Top to bottom, output the entries that follow exactly.

═══ Records for processing ═══

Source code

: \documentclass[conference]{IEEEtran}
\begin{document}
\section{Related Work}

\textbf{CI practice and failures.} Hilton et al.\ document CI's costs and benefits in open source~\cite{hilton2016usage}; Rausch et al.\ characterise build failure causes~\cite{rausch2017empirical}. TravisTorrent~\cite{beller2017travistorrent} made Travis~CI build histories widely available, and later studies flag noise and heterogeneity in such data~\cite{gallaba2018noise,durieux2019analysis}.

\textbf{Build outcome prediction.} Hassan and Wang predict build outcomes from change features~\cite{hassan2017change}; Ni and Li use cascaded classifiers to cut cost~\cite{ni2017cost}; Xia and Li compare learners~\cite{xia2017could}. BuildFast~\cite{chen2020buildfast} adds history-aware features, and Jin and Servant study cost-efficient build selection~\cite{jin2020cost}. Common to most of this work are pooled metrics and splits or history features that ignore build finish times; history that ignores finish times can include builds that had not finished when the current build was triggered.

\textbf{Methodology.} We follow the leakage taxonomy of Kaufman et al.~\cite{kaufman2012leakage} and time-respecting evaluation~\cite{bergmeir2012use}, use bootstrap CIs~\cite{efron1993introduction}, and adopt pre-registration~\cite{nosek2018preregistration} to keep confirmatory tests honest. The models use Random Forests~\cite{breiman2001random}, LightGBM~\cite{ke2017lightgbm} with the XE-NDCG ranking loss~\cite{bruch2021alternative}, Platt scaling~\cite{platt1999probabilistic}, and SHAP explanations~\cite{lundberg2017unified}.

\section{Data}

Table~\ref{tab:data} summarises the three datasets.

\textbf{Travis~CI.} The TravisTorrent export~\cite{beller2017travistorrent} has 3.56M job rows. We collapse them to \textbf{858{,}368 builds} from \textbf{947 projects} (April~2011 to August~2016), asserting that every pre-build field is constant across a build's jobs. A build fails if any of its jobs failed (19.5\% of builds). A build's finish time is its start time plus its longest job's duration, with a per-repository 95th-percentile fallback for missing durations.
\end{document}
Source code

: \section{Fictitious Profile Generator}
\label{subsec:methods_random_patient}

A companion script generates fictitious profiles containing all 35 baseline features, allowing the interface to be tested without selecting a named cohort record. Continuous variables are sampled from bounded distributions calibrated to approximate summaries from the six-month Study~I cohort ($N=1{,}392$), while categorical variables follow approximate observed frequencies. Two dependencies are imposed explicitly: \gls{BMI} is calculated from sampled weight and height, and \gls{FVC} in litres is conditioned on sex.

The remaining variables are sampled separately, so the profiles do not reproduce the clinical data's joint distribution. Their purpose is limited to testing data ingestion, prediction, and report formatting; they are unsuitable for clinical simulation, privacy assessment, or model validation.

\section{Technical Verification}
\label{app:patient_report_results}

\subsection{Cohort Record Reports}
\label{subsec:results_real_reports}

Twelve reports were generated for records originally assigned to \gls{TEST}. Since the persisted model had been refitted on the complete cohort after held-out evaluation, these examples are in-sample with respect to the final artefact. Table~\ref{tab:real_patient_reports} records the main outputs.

═══

## Task result
Source code

: \documentclass[conference]{IEEEtran}
\begin{document}
\section{Related Work}

\textbf{CI practice and failures.} Hilton et al.\ document CI's costs and benefits in open source~\cite{hilton2016usage}; Rausch et al.\ characterise build failure causes~\cite{rausch2017empirical}. TravisTorrent~\cite{beller2017travistorrent} made Travis~CI build histories widely available, and later studies flag noise and heterogeneity in such data~\cite{gallaba2018noise,durieux2019analysis}.

\textbf{Build outcome prediction.} Hassan and Wang predict build outcomes from change features~\cite{hassan2017change}; Ni and Li use cascaded classifiers to cut cost~\cite{ni2017cost}; Xia and Li compare learners~\cite{xia2017could}. BuildFast~\cite{chen2020buildfast} adds history-aware features, and Jin and Servant study cost-efficient build selection~\cite{jin2020cost}. Common to most of this work are pooled metrics and splits or history features that ignore build finish times; history that ignores finish times can include builds that had not finished when the current build was triggered.

\textbf{Methodology.} We follow the leakage taxonomy of Kaufman et al.~\cite{kaufman2012leakage} and time-respecting evaluation~\cite{bergmeir2012use}, use bootstrap CIs~\cite{efron1993introduction}, and adopt pre-registration~\cite{nosek2018preregistration} to keep confirmatory tests honest. The models use Random Forests~\cite{breiman2001random}, LightGBM~\cite{ke2017lightgbm} with the XE-NDCG ranking loss~\cite{bruch2021alternative}, Platt scaling~\cite{platt1999probabilistic}, and SHAP explanations~\cite{lundberg2017unified}.

\section{Data}

Table~\ref{tab:data} summarises the three datasets.

\textbf{Travis~CI.} The TravisTorrent export~\cite{beller2017travistorrent} has 3.56M job rows. We collapse them to \textbf{858{,}368 builds} from \textbf{947 projects} (April~2011 to August~2016), asserting that every pre-build field is constant across a build's jobs. A build fails if any of its jobs failed (19.5\% of builds). A build's finish time is its start time plus its longest job's duration, with a per-repository 95th-percentile fallback for missing durations.
\end{document}
Source code

: \section{Fictitious Profile Generator}
\label{subsec:methods_random_patient}

A companion script generates fictitious profiles containing all 35 baseline features, allowing the interface to be tested without selecting a named cohort record. Continuous variables are sampled from bounded distributions calibrated to approximate summaries from the six-month Study~I cohort ($N=1{,}392$), while categorical variables follow approximate observed frequencies. Two dependencies are imposed explicitly: \gls{BMI} is calculated from sampled weight and height, and \gls{FVC} in litres is conditioned on sex.

The remaining variables are sampled separately, so the profiles do not reproduce the clinical data's joint distribution. Their purpose is limited to testing data ingestion, prediction, and report formatting; they are unsuitable for clinical simulation, privacy assessment, or model validation.

\section{Technical Verification}
\label{app:patient_report_results}

\subsection{Cohort Record Reports}
\label{subsec:results_real_reports}

Twelve reports were generated for records originally assigned to \gls{TEST}. Since the persisted model had been refitted on the complete cohort after held-out evaluation, these examples are in-sample with respect to the final artefact. Table~\ref{tab:real_patient_reports} records the main outputs.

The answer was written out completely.